*WORK INSTRUCTION:* For the records that follow, return only the count of lines containing the string "left".

Source texts of formatted documents
- Opening Delimiter -

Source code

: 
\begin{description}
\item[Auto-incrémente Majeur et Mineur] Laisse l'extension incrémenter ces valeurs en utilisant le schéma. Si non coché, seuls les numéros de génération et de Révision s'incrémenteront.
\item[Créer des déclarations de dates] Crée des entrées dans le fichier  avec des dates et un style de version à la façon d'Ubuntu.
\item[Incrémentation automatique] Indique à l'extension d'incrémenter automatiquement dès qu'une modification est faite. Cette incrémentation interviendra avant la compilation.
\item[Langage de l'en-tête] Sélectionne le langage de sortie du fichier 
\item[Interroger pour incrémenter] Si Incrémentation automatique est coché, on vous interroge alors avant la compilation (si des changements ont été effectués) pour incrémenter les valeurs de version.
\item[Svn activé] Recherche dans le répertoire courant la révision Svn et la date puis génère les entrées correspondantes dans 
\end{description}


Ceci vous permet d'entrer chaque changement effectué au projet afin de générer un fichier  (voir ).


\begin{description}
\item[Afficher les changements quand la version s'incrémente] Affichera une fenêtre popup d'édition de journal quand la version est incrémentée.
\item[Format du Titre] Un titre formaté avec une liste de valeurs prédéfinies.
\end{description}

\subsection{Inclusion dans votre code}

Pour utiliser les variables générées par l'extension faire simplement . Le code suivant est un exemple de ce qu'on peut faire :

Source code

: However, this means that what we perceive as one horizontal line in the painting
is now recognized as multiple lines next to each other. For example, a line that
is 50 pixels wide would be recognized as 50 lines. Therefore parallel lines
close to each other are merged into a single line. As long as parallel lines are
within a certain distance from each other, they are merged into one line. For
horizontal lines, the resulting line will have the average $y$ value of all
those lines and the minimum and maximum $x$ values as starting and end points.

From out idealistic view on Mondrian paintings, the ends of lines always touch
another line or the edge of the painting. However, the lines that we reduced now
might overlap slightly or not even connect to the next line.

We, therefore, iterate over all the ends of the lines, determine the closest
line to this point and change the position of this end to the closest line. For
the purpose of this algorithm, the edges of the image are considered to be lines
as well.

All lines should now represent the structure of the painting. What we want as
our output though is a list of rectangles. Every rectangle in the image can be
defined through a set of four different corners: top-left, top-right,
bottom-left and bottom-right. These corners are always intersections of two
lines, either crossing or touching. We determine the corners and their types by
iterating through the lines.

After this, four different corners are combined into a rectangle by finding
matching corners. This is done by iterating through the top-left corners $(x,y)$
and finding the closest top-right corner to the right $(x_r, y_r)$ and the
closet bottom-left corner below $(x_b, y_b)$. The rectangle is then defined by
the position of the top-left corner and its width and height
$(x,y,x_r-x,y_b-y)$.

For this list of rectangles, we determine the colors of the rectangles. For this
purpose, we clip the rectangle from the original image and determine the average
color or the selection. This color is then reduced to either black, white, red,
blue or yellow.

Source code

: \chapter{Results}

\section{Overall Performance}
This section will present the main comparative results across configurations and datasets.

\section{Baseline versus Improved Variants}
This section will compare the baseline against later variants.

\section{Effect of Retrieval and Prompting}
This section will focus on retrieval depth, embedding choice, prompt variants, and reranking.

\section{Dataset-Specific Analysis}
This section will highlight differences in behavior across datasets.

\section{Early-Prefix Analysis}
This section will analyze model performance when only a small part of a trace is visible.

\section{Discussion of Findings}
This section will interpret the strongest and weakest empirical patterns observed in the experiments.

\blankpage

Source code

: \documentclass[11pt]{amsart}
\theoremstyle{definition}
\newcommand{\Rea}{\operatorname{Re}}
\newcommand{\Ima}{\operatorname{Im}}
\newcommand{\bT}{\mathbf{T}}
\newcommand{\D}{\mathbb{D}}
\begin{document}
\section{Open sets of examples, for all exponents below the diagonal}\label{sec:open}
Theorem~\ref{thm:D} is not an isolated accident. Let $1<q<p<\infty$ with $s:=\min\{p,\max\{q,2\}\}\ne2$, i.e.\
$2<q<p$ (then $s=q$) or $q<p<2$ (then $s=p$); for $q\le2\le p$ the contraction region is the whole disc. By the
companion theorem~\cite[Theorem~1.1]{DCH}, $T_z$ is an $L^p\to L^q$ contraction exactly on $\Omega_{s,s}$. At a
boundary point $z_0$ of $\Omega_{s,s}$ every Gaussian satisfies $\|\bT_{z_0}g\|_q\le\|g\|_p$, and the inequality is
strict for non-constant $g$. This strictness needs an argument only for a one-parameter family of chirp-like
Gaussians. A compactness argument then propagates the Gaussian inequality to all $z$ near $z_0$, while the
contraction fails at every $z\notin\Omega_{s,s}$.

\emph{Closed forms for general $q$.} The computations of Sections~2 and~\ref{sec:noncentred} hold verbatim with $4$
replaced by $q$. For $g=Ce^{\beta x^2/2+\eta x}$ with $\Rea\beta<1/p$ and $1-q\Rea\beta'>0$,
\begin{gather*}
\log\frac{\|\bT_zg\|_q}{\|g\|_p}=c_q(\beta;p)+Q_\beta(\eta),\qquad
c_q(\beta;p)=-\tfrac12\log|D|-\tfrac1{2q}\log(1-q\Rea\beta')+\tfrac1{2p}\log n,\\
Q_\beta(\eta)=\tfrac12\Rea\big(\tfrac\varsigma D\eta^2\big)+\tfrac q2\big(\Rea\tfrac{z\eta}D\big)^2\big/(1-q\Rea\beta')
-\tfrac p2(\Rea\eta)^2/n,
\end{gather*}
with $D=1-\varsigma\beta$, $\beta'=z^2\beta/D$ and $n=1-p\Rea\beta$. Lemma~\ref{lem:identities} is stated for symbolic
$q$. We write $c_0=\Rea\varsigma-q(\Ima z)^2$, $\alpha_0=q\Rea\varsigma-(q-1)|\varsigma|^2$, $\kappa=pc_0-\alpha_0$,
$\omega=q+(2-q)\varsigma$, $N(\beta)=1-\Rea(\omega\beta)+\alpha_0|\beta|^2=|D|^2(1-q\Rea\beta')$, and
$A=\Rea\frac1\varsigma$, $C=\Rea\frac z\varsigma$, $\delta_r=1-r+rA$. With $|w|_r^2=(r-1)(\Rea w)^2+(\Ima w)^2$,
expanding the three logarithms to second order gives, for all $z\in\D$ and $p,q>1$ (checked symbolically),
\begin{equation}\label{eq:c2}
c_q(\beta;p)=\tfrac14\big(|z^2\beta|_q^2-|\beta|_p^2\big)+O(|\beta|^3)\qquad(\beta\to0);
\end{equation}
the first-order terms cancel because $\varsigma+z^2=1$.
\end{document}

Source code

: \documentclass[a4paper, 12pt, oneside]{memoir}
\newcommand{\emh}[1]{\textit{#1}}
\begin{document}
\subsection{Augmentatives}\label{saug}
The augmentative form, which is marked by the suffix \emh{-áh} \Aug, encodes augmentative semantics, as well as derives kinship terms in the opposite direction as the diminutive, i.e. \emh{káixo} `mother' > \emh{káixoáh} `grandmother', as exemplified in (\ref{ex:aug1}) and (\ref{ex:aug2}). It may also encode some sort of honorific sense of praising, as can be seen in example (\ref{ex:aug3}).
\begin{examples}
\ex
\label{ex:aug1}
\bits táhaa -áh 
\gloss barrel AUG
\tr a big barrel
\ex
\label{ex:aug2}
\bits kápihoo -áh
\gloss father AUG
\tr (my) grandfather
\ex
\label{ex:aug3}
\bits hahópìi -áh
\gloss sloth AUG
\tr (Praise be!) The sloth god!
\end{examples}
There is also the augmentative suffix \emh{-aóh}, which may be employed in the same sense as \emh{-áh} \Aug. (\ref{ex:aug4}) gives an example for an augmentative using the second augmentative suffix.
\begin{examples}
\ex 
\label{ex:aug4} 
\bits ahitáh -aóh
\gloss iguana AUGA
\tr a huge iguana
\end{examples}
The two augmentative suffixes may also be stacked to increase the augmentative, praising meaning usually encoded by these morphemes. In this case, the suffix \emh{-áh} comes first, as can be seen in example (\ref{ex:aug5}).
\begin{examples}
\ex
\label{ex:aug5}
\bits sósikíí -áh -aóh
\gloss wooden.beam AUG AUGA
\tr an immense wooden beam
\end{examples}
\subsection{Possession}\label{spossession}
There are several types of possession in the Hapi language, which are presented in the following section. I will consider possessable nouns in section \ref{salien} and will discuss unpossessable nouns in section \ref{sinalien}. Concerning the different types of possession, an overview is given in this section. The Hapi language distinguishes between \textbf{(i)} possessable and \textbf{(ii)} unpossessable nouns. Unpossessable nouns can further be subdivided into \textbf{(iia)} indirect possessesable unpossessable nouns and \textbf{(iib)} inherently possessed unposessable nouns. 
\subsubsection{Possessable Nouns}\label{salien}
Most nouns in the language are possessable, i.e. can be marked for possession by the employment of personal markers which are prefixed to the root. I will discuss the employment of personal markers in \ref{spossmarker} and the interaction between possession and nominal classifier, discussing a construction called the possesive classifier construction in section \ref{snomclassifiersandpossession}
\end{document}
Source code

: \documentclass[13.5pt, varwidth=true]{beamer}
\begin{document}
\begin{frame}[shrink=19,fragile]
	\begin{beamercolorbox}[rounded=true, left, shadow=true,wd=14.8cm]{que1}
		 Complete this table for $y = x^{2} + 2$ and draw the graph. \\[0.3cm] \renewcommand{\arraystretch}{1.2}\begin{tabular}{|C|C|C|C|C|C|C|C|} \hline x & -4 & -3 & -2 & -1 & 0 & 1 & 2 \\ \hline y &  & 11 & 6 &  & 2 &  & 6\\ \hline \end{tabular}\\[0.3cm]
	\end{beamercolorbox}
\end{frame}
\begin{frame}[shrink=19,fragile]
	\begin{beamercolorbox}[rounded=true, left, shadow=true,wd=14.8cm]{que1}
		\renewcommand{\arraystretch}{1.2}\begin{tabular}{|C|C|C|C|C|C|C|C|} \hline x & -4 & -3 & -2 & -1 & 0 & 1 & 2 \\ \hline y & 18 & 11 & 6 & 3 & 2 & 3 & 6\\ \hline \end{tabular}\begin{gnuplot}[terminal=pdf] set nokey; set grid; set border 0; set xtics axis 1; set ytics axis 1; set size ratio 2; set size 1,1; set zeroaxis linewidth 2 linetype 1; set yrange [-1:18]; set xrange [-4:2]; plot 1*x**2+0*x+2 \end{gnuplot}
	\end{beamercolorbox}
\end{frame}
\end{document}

- Closing Delimiter -

*TASK RESPONSE:* 7